Через полгода, в разгар работы Конституционного суда РФ и рассекречивания многих тайных документов, перед Ельциным вновь встал вопрос секретных материалов о злодейском умерщвлении польских военнопленных из самого закрытого архивохранилища. На этот раз он наконец решился.
В июле 1992 г. в Архиве Президента РФ тогдашний руководитель президентской администрации Ю.В. Петров, советник Президента Д.А. Волкогонов, главный архивист РФ Р.Г. Пихоя и директор архива А.В. Коротков просматривали его совершенно секретные материалы. 24 сентября они вскрыли «особый пакет № 1». Как рассказал Коротков, «документы оказались настолько серьезными, что их доложили Борису Николаевичу Ельцину. Реакция Президента была быстрой: он немедля распорядился, чтобы Рудольф Пихоя как главный государственный архивист России вылетел в Варшаву и передал эти потрясающие документы президенту Валенсе. Затем мы передали копии в Конституционный суд, Генеральную прокуратуру и общественности»{14}.
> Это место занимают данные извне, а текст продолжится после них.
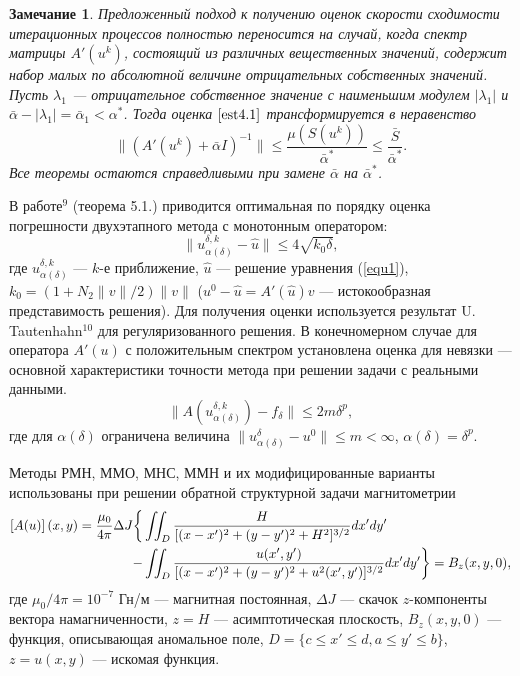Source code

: \documentclass[%
autoref,     %
href,        %
facsimile,   %
colorlinks,  %
]{disser}
\newtheorem{remark}{Замечание}
\begin{document}
\begin{remark}
	Предложенный подход к получению оценок скорости сходимости итерационных процессов полностью переносится на случай, когда спектр матрицы $A'(u^k)$, состоящий из различных вещественных значений, содержит набор малых по абсолютной величине отрицательных собственных значений. Пусть $\lambda _1$ --- отрицательное собственное значение с наименьшим модулем $|\lambda_1|$ и $\bar\alpha -|\lambda _1|=\bar\alpha _1<\alpha^*$. Тогда оценка $\eqref{est4.1}$ 
	трансформируется в неравенство
	$$\|(A'(u^k)+\bar\alpha I)^{-1}\|\leqslant\frac{\mu(S(u^k))}{\bar\alpha^*}\leqslant\frac{\bar S}{\bar\alpha^*}.$$
	Все теоремы остаются справедливыми при замене $\bar\alpha$ на $\bar\alpha^*$.
\end{remark}

В работе$^9$ (теорема 5.1.) приводится оптимальная по порядку оценка погрешности двухэтапного метода с монотонным оператором:
\begin{equation*}
\|u_{\alpha(\delta)}^{\delta, k}-\hat{u}\|\leqslant 4\sqrt{k_0 \delta},
\end{equation*}
где $u_{\alpha(\delta)}^{\delta, k}$ --- $k$-е приближение, $\hat{u}$ --- решение уравнения (\ref{equ1}), $k_0=(1+N_2\|v\|/2)\|v\|$ ($u^0-\hat{u}=A'(\hat{u})v$ --- истокообразная представимость решения). Для получения оценки используется результат U. Tautenhahn$^{10}$ для регуляризованного решения.
В конечномерном случае для оператора $A'(u)$ с положительным спектром установлена оценка для невязки --- основной характеристики точности метода при решении задачи с реальными данными.
$$\|A(u_{\alpha(\delta)}^{\delta,k})-f_\delta\|\leqslant 2m\delta^p,$$
где для $\alpha(\delta)$ ограничена величина $\|u_{\alpha(\delta)}^{\delta}-u^0\|\leqslant m <\infty$, $\alpha(\delta)=\delta^p$. 
{\scriptsize
\let\thefootnote\relax\let\thefootnote\relax{}
\let\thefootnote\relax\let\thefootnote\relax{}
}

 Методы РМН, ММО, МНС, ММН и их модифицированные варианты использованы при решении обратной структурной задачи магнитометрии
\begin{equation*}\begin{aligned}
\left[A(u)\right](x,y)=\frac{\mu_0}{4\pi}\Delta J  \bigg\{&\iint_{D} \frac{H}{[(x-x')^2+(y-y')^2+H^2]^{3/2}}dx'dy' \notag\\
- &\iint_{D} \frac{u(x',y')}{[(x-x')^2+(y-y')^2+u^2(x',y')]^{3/2}}dx'dy' \bigg\}= B_z(x,y,0),
\end{aligned} \end{equation*}
где $\mu_0/{4\pi}=10^{-7}$ Гн/м --- магнитная постоянная, $\Delta J$ --- скачок $z$-компоненты вектора намагниченности, $z=H$ --- асимптотическая плоскость, $ B_z(x,y,0)$ --- функция, описывающая  аномальное поле, $D=\{c\leqslant x' \leqslant d, a\leqslant y' \leqslant b\}$, $z=u(x,y)$ --- искомая функция.
\end{document}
Когда Р.Г. Пихоя привез 14 октября 1992 г. в Варшаву документы из «пакета № 1» и старался там объяснить, почему они так долго были запрятаны в тайниках власти, он подчеркнул следующее: это было преступление политического характера, и несмотря на это документы передаются польской стороне, чтобы очиститься от лжи и строить отношения на основе открытости и искренности. Трудно признать эту аргументацию достаточно вразумительной, но и она была нова и важна, так как сопровождала документы сугубо тайные и «самовзорвавшиеся», сбросившие покров государственной тайны с преступления, обнажившие его масштаб и характер. Была разоблачена фальсификация, скрывавшая гигантскую политическую мистификацию сталинской внешней политики. Встал вопрос об ответственности — уголовной и политической.